Another new material is biodentine, a calcium silicate-based dentin replacement material. Biodentine differs from other traditional Portland cement-based materials due to the absence of aluminum components and the presence of water-soluble polymers to guarantee the balance between a low concentration of water, necessary for the curing of the product, and a risk of porosity, followed by microfiltration and degradation of the material in the presence of an excessive amount of water. Biodentin is a promoter of reaction dentin creation, mineralization and angiogenesis. Its use is indicated for direct and indirect pulp capping, pulpotomies and perforation repairs.
Conclusions
The evolution of dental practices towards tissue conservation is leading towards the conservation of pulp vitality.
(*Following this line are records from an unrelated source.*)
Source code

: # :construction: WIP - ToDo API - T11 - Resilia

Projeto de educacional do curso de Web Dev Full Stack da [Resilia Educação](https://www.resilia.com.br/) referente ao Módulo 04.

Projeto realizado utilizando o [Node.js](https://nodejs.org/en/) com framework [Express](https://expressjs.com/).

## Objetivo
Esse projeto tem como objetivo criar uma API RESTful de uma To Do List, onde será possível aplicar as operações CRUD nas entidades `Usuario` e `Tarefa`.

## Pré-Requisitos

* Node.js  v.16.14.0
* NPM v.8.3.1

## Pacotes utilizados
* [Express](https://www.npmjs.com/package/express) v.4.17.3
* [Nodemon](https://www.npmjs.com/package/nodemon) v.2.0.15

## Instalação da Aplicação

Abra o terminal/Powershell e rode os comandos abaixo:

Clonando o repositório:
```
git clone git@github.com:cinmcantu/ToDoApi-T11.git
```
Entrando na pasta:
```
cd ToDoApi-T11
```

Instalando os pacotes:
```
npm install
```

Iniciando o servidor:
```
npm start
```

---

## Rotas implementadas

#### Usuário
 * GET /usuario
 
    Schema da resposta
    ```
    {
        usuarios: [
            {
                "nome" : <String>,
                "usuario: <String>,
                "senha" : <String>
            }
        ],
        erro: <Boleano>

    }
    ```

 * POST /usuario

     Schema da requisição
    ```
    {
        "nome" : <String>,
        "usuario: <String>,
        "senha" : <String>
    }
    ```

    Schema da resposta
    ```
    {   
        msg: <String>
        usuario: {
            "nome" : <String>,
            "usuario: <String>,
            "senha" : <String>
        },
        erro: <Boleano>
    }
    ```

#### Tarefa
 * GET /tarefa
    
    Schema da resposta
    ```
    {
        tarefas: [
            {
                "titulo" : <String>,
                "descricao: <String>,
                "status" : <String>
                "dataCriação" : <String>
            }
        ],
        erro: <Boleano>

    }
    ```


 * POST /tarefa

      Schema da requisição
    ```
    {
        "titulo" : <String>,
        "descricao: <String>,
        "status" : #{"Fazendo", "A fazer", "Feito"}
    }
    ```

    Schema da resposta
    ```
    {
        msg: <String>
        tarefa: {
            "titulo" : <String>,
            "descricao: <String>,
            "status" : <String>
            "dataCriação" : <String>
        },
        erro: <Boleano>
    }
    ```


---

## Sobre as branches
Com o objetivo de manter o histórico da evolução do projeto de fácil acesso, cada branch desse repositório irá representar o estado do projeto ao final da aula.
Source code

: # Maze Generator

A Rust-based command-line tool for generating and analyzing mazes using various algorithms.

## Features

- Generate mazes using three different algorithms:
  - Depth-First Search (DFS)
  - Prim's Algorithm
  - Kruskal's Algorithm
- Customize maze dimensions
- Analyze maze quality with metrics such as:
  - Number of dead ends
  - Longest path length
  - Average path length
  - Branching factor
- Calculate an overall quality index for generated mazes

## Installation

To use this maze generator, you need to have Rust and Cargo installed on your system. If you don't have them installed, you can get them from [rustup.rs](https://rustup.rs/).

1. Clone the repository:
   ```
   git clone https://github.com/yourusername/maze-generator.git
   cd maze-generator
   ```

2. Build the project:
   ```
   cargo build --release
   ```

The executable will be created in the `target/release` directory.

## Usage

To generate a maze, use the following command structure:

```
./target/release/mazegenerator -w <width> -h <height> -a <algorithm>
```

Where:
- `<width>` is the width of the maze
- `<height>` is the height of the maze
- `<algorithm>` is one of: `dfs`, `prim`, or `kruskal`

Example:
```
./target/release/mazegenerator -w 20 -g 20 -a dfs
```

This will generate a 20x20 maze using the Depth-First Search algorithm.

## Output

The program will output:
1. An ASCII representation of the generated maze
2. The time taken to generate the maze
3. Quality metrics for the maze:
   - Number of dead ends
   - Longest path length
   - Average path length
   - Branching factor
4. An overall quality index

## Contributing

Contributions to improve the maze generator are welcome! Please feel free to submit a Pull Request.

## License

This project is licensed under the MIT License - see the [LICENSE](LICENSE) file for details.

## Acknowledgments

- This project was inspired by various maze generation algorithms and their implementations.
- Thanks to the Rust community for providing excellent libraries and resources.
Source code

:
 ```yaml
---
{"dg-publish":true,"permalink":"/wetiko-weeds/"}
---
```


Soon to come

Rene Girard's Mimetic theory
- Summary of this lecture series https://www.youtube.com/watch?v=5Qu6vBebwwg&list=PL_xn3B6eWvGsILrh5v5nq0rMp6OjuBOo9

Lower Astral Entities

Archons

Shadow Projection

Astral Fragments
However, many dentists fear failure and therefore prefer not to try to preserve it rather than perform a systematic pulpectomy.
According to the authors of the article, certainly the development of materials of the bioceramic family is largely responsible for this renewed interest in the preservation of pulp vitality through capping, as if dentists thought that it is thanks to these intelligent materials that the pulp capping succeeds, which isn't entirely false, but it's a long way from being true.